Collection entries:
★ ★ ★ ★ ★ ★ ★
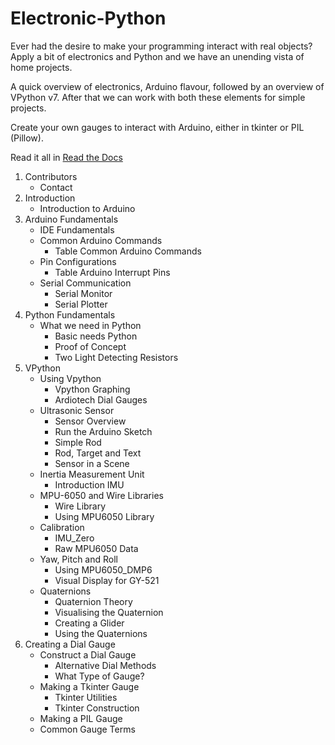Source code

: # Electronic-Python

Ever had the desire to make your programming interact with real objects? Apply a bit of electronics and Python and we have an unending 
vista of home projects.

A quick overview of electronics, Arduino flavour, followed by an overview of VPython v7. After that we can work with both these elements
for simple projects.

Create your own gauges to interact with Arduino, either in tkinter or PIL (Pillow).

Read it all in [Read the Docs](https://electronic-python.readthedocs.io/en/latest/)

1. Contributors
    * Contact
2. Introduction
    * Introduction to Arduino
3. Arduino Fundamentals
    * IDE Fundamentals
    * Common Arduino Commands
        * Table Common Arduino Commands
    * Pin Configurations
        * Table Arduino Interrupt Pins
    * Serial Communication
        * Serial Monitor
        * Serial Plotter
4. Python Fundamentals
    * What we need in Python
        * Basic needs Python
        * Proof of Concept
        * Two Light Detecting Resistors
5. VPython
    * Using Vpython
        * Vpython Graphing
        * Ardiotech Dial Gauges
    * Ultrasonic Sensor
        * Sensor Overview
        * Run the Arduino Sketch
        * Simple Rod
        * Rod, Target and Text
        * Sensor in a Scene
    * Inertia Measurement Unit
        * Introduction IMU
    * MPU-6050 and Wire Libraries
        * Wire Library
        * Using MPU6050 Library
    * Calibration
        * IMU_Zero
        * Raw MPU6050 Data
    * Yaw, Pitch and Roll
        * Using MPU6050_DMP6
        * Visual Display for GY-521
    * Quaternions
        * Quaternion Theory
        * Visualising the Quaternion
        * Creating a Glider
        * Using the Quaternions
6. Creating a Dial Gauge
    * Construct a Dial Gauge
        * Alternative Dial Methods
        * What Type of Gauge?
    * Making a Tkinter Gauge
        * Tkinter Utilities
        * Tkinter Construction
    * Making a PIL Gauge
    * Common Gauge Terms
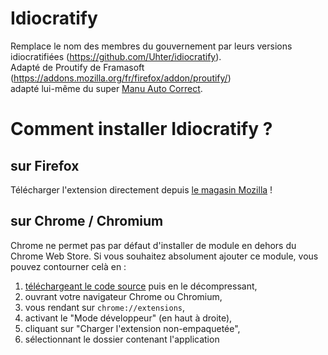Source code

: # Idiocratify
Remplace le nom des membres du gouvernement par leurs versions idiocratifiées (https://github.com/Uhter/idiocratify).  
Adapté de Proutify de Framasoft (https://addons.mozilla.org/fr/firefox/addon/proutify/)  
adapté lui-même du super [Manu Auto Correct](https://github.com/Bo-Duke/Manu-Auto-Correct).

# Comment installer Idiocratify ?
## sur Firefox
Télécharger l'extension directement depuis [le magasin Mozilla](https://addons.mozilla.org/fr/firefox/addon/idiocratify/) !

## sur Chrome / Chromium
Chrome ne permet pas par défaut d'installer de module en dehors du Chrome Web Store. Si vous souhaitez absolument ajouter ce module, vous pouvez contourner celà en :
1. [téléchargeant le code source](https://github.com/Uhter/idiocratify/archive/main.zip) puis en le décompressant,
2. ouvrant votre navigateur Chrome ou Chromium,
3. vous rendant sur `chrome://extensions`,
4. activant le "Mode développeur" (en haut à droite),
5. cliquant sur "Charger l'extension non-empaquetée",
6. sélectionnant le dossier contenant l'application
★ ★ ★ ★ ★ ★ ★
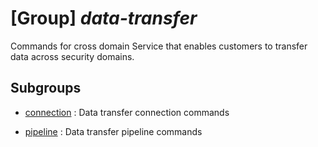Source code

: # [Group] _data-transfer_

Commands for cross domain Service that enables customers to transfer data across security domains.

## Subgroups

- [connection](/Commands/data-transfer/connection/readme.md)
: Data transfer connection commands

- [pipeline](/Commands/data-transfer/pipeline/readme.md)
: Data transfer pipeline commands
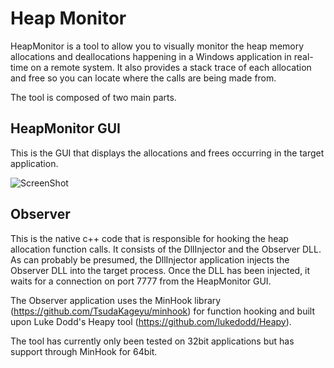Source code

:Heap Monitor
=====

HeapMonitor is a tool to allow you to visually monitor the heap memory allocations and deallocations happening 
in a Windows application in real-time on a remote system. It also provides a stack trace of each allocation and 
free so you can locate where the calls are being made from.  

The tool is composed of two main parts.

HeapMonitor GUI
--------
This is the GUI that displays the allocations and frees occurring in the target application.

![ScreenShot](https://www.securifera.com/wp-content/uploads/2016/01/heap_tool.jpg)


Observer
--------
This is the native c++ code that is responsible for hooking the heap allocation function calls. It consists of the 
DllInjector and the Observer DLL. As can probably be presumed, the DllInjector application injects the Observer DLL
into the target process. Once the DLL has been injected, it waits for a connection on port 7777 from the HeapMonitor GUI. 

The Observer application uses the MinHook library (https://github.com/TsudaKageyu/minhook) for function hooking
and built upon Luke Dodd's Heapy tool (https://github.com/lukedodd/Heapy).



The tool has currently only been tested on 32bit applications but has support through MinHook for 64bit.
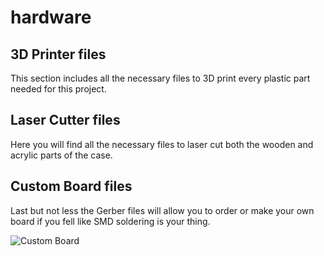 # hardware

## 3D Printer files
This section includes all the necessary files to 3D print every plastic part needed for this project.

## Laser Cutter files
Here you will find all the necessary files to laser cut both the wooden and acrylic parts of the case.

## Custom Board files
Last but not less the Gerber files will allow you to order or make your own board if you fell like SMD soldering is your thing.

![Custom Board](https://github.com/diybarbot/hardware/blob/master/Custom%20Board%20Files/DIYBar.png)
★ ★ ★ ★ ★ ★ ★
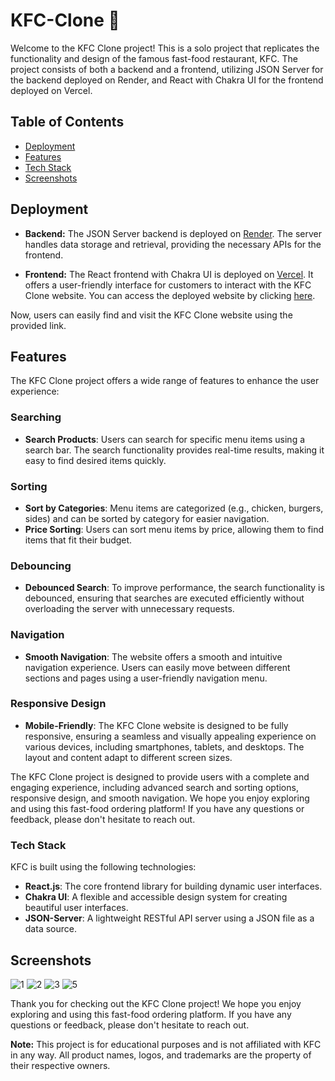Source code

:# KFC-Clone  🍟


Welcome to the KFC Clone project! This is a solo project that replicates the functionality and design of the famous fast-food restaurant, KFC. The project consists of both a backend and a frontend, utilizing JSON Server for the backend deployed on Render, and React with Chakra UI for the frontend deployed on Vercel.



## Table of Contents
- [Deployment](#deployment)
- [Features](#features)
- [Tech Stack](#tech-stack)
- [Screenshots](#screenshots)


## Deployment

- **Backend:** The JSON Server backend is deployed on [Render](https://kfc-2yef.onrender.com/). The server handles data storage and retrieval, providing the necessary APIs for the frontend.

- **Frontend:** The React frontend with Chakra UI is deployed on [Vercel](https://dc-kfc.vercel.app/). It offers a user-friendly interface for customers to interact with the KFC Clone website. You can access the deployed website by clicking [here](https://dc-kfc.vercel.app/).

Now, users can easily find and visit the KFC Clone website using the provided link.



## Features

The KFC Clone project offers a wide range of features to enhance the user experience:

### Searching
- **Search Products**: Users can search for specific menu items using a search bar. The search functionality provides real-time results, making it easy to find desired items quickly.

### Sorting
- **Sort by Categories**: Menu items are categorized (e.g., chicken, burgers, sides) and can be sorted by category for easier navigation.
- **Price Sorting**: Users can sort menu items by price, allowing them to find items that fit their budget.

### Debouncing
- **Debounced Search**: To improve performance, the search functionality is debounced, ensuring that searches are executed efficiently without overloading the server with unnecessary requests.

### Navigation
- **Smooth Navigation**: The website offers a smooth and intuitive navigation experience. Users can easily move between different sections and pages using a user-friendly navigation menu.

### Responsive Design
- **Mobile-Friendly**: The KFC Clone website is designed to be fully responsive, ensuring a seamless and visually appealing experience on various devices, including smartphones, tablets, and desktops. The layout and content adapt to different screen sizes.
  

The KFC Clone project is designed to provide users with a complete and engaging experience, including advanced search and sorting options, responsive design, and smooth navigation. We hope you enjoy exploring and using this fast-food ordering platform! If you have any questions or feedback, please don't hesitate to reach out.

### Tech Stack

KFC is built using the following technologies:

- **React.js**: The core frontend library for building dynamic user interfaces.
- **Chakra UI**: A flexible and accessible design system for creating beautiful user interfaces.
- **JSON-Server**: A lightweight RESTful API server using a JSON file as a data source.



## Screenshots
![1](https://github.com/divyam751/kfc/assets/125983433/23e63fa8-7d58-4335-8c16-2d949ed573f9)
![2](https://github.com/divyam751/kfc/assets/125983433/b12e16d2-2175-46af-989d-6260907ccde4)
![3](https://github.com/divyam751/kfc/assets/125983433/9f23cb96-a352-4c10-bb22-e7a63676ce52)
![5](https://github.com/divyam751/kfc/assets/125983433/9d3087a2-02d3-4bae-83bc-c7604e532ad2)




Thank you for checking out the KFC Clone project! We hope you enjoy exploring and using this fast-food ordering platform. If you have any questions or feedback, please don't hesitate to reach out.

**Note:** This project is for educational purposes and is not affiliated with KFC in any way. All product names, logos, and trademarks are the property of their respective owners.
★ ★ ★ ★ ★ ★ ★
__Problem description__: Please copy out each line in the entries that mentions the string "enjoy".

__Exercise solution__:
The KFC Clone project is designed to provide users with a complete and engaging experience, including advanced search and sorting options, responsive design, and smooth navigation. We hope you enjoy exploring and using this fast-food ordering platform! If you have any questions or feedback, please don't hesitate to reach out.
Thank you for checking out the KFC Clone project! We hope you enjoy exploring and using this fast-food ordering platform. If you have any questions or feedback, please don't hesitate to reach out.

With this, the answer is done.